The Financial Stability Council has attested that Liechtenstein’s finance sector has fared comparatively well in the pandemic so far. The employment market has also maintained stability. However, action needs to be taken as regards the high level of private debt.

Liechtenstein’s finance sector has “fared remarkably well” in the global recession brought about by the coronavirus pandemic, the Ministry for General Government Affairs and Finance reported in a press release. Its statement refers to the positive year-end review provided by the Financial Stability Council (FSC) at its last meeting. The central body for macroprudential supervision in Liechtenstein is composed of representatives from the Ministry and the Financial Market Authority Liechtenstein.

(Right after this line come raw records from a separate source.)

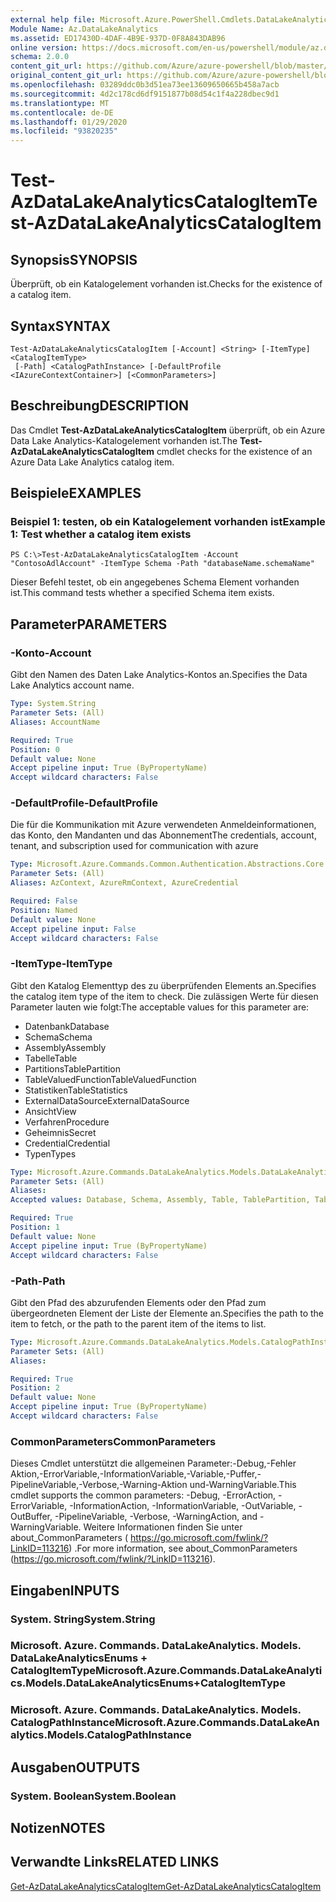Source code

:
 ```yaml
---
external help file: Microsoft.Azure.PowerShell.Cmdlets.DataLakeAnalytics.dll-Help.xml
Module Name: Az.DataLakeAnalytics
ms.assetid: ED17430D-4DAF-4B9E-937D-0F8A843DAB96
online version: https://docs.microsoft.com/en-us/powershell/module/az.datalakeanalytics/test-azdatalakeanalyticscatalogitem
schema: 2.0.0
content_git_url: https://github.com/Azure/azure-powershell/blob/master/src/DataLakeAnalytics/DataLakeAnalytics/help/Test-AzDataLakeAnalyticsCatalogItem.md
original_content_git_url: https://github.com/Azure/azure-powershell/blob/master/src/DataLakeAnalytics/DataLakeAnalytics/help/Test-AzDataLakeAnalyticsCatalogItem.md
ms.openlocfilehash: 03289ddc0b3d51ea73ee13609650665b458a7acb
ms.sourcegitcommit: 4d2c178cd6df9151877b08d54c1f4a228dbec9d1
ms.translationtype: MT
ms.contentlocale: de-DE
ms.lasthandoff: 01/29/2020
ms.locfileid: "93820235"
---
```

# <span data-ttu-id="3e7b8-101">Test-AzDataLakeAnalyticsCatalogItem</span><span class="sxs-lookup"><span data-stu-id="3e7b8-101">Test-AzDataLakeAnalyticsCatalogItem</span></span>

## <span data-ttu-id="3e7b8-102">Synopsis</span><span class="sxs-lookup"><span data-stu-id="3e7b8-102">SYNOPSIS</span></span>
<span data-ttu-id="3e7b8-103">Überprüft, ob ein Katalogelement vorhanden ist.</span><span class="sxs-lookup"><span data-stu-id="3e7b8-103">Checks for the existence of a catalog item.</span></span>

## <span data-ttu-id="3e7b8-104">Syntax</span><span class="sxs-lookup"><span data-stu-id="3e7b8-104">SYNTAX</span></span>

```
Test-AzDataLakeAnalyticsCatalogItem [-Account] <String> [-ItemType] <CatalogItemType>
 [-Path] <CatalogPathInstance> [-DefaultProfile <IAzureContextContainer>] [<CommonParameters>]
```

## <span data-ttu-id="3e7b8-105">Beschreibung</span><span class="sxs-lookup"><span data-stu-id="3e7b8-105">DESCRIPTION</span></span>
<span data-ttu-id="3e7b8-106">Das Cmdlet **Test-AzDataLakeAnalyticsCatalogItem** überprüft, ob ein Azure Data Lake Analytics-Katalogelement vorhanden ist.</span><span class="sxs-lookup"><span data-stu-id="3e7b8-106">The **Test-AzDataLakeAnalyticsCatalogItem** cmdlet checks for the existence of an Azure Data Lake Analytics catalog item.</span></span>

## <span data-ttu-id="3e7b8-107">Beispiele</span><span class="sxs-lookup"><span data-stu-id="3e7b8-107">EXAMPLES</span></span>

### <span data-ttu-id="3e7b8-108">Beispiel 1: testen, ob ein Katalogelement vorhanden ist</span><span class="sxs-lookup"><span data-stu-id="3e7b8-108">Example 1: Test whether a catalog item exists</span></span>
```
PS C:\>Test-AzDataLakeAnalyticsCatalogItem -Account "ContosoAdlAccount" -ItemType Schema -Path "databaseName.schemaName"
```

<span data-ttu-id="3e7b8-109">Dieser Befehl testet, ob ein angegebenes Schema Element vorhanden ist.</span><span class="sxs-lookup"><span data-stu-id="3e7b8-109">This command tests whether a specified Schema item exists.</span></span>

## <span data-ttu-id="3e7b8-110">Parameter</span><span class="sxs-lookup"><span data-stu-id="3e7b8-110">PARAMETERS</span></span>

### <span data-ttu-id="3e7b8-111">-Konto</span><span class="sxs-lookup"><span data-stu-id="3e7b8-111">-Account</span></span>
<span data-ttu-id="3e7b8-112">Gibt den Namen des Daten Lake Analytics-Kontos an.</span><span class="sxs-lookup"><span data-stu-id="3e7b8-112">Specifies the Data Lake Analytics account name.</span></span>

```yaml
Type: System.String
Parameter Sets: (All)
Aliases: AccountName

Required: True
Position: 0
Default value: None
Accept pipeline input: True (ByPropertyName)
Accept wildcard characters: False
```

### <span data-ttu-id="3e7b8-113">-DefaultProfile</span><span class="sxs-lookup"><span data-stu-id="3e7b8-113">-DefaultProfile</span></span>
<span data-ttu-id="3e7b8-114">Die für die Kommunikation mit Azure verwendeten Anmeldeinformationen, das Konto, den Mandanten und das Abonnement</span><span class="sxs-lookup"><span data-stu-id="3e7b8-114">The credentials, account, tenant, and subscription used for communication with azure</span></span>

```yaml
Type: Microsoft.Azure.Commands.Common.Authentication.Abstractions.Core.IAzureContextContainer
Parameter Sets: (All)
Aliases: AzContext, AzureRmContext, AzureCredential

Required: False
Position: Named
Default value: None
Accept pipeline input: False
Accept wildcard characters: False
```

### <span data-ttu-id="3e7b8-115">-ItemType</span><span class="sxs-lookup"><span data-stu-id="3e7b8-115">-ItemType</span></span>
<span data-ttu-id="3e7b8-116">Gibt den Katalog Elementtyp des zu überprüfenden Elements an.</span><span class="sxs-lookup"><span data-stu-id="3e7b8-116">Specifies the catalog item type of the item to check.</span></span>
<span data-ttu-id="3e7b8-117">Die zulässigen Werte für diesen Parameter lauten wie folgt:</span><span class="sxs-lookup"><span data-stu-id="3e7b8-117">The acceptable values for this parameter are:</span></span>
- <span data-ttu-id="3e7b8-118">Datenbank</span><span class="sxs-lookup"><span data-stu-id="3e7b8-118">Database</span></span>
- <span data-ttu-id="3e7b8-119">Schema</span><span class="sxs-lookup"><span data-stu-id="3e7b8-119">Schema</span></span>
- <span data-ttu-id="3e7b8-120">Assembly</span><span class="sxs-lookup"><span data-stu-id="3e7b8-120">Assembly</span></span>
- <span data-ttu-id="3e7b8-121">Tabelle</span><span class="sxs-lookup"><span data-stu-id="3e7b8-121">Table</span></span>
- <span data-ttu-id="3e7b8-122">Partitions</span><span class="sxs-lookup"><span data-stu-id="3e7b8-122">TablePartition</span></span>
- <span data-ttu-id="3e7b8-123">TableValuedFunction</span><span class="sxs-lookup"><span data-stu-id="3e7b8-123">TableValuedFunction</span></span>
- <span data-ttu-id="3e7b8-124">Statistiken</span><span class="sxs-lookup"><span data-stu-id="3e7b8-124">TableStatistics</span></span>
- <span data-ttu-id="3e7b8-125">ExternalDataSource</span><span class="sxs-lookup"><span data-stu-id="3e7b8-125">ExternalDataSource</span></span>
- <span data-ttu-id="3e7b8-126">Ansicht</span><span class="sxs-lookup"><span data-stu-id="3e7b8-126">View</span></span>
- <span data-ttu-id="3e7b8-127">Verfahren</span><span class="sxs-lookup"><span data-stu-id="3e7b8-127">Procedure</span></span>
- <span data-ttu-id="3e7b8-128">Geheimnis</span><span class="sxs-lookup"><span data-stu-id="3e7b8-128">Secret</span></span>
- <span data-ttu-id="3e7b8-129">Credential</span><span class="sxs-lookup"><span data-stu-id="3e7b8-129">Credential</span></span>
- <span data-ttu-id="3e7b8-130">Typen</span><span class="sxs-lookup"><span data-stu-id="3e7b8-130">Types</span></span>

```yaml
Type: Microsoft.Azure.Commands.DataLakeAnalytics.Models.DataLakeAnalyticsEnums+CatalogItemType
Parameter Sets: (All)
Aliases:
Accepted values: Database, Schema, Assembly, Table, TablePartition, TableValuedFunction, TableStatistics, ExternalDataSource, View, Procedure, Secret, Credential, Types, Package

Required: True
Position: 1
Default value: None
Accept pipeline input: True (ByPropertyName)
Accept wildcard characters: False
```

### <span data-ttu-id="3e7b8-131">-Path</span><span class="sxs-lookup"><span data-stu-id="3e7b8-131">-Path</span></span>
<span data-ttu-id="3e7b8-132">Gibt den Pfad des abzurufenden Elements oder den Pfad zum übergeordneten Element der Liste der Elemente an.</span><span class="sxs-lookup"><span data-stu-id="3e7b8-132">Specifies the path to the item to fetch, or the path to the parent item of the items to list.</span></span>

```yaml
Type: Microsoft.Azure.Commands.DataLakeAnalytics.Models.CatalogPathInstance
Parameter Sets: (All)
Aliases:

Required: True
Position: 2
Default value: None
Accept pipeline input: True (ByPropertyName)
Accept wildcard characters: False
```

### <span data-ttu-id="3e7b8-133">CommonParameters</span><span class="sxs-lookup"><span data-stu-id="3e7b8-133">CommonParameters</span></span>
<span data-ttu-id="3e7b8-134">Dieses Cmdlet unterstützt die allgemeinen Parameter:-Debug,-Fehler Aktion,-ErrorVariable,-InformationVariable,-Variable,-Puffer,-PipelineVariable,-Verbose,-Warning-Aktion und-WarningVariable.</span><span class="sxs-lookup"><span data-stu-id="3e7b8-134">This cmdlet supports the common parameters: -Debug, -ErrorAction, -ErrorVariable, -InformationAction, -InformationVariable, -OutVariable, -OutBuffer, -PipelineVariable, -Verbose, -WarningAction, and -WarningVariable.</span></span> <span data-ttu-id="3e7b8-135">Weitere Informationen finden Sie unter about_CommonParameters ( https://go.microsoft.com/fwlink/?LinkID=113216) .</span><span class="sxs-lookup"><span data-stu-id="3e7b8-135">For more information, see about_CommonParameters (https://go.microsoft.com/fwlink/?LinkID=113216).</span></span>

## <span data-ttu-id="3e7b8-136">Eingaben</span><span class="sxs-lookup"><span data-stu-id="3e7b8-136">INPUTS</span></span>

### <span data-ttu-id="3e7b8-137">System. String</span><span class="sxs-lookup"><span data-stu-id="3e7b8-137">System.String</span></span>

### <span data-ttu-id="3e7b8-138">Microsoft. Azure. Commands. DataLakeAnalytics. Models. DataLakeAnalyticsEnums + CatalogItemType</span><span class="sxs-lookup"><span data-stu-id="3e7b8-138">Microsoft.Azure.Commands.DataLakeAnalytics.Models.DataLakeAnalyticsEnums+CatalogItemType</span></span>

### <span data-ttu-id="3e7b8-139">Microsoft. Azure. Commands. DataLakeAnalytics. Models. CatalogPathInstance</span><span class="sxs-lookup"><span data-stu-id="3e7b8-139">Microsoft.Azure.Commands.DataLakeAnalytics.Models.CatalogPathInstance</span></span>

## <span data-ttu-id="3e7b8-140">Ausgaben</span><span class="sxs-lookup"><span data-stu-id="3e7b8-140">OUTPUTS</span></span>

### <span data-ttu-id="3e7b8-141">System. Boolean</span><span class="sxs-lookup"><span data-stu-id="3e7b8-141">System.Boolean</span></span>

## <span data-ttu-id="3e7b8-142">Notizen</span><span class="sxs-lookup"><span data-stu-id="3e7b8-142">NOTES</span></span>

## <span data-ttu-id="3e7b8-143">Verwandte Links</span><span class="sxs-lookup"><span data-stu-id="3e7b8-143">RELATED LINKS</span></span>

[<span data-ttu-id="3e7b8-144">Get-AzDataLakeAnalyticsCatalogItem</span><span class="sxs-lookup"><span data-stu-id="3e7b8-144">Get-AzDataLakeAnalyticsCatalogItem</span></span>](./Get-AzDataLakeAnalyticsCatalogItem.md)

According to the FSC, the domestic financial sector benefited from “above-average capital and liquidity reserves” in the crisis. The stability of the employment market was “largely maintained” through fiscal measures from the government, in particular. Given the continued uncertainty and the lag in second-round effects having an impact, the FSC intends to monitor the quality of assets and the ratio of non-performing loans over the next year. The ratio for countercyclical capital buffers will initially remain unchanged at 0 percent, as the FSC writes in the press release.
However, the macroprudential supervisory body states that action needs to be taken as regards the high level of private debt. This is reportedly a “structural systemic risk in Liechtenstein in the medium term”. The FSC has therefore recommended the FMA collected detailed data on the property and mortgage markets.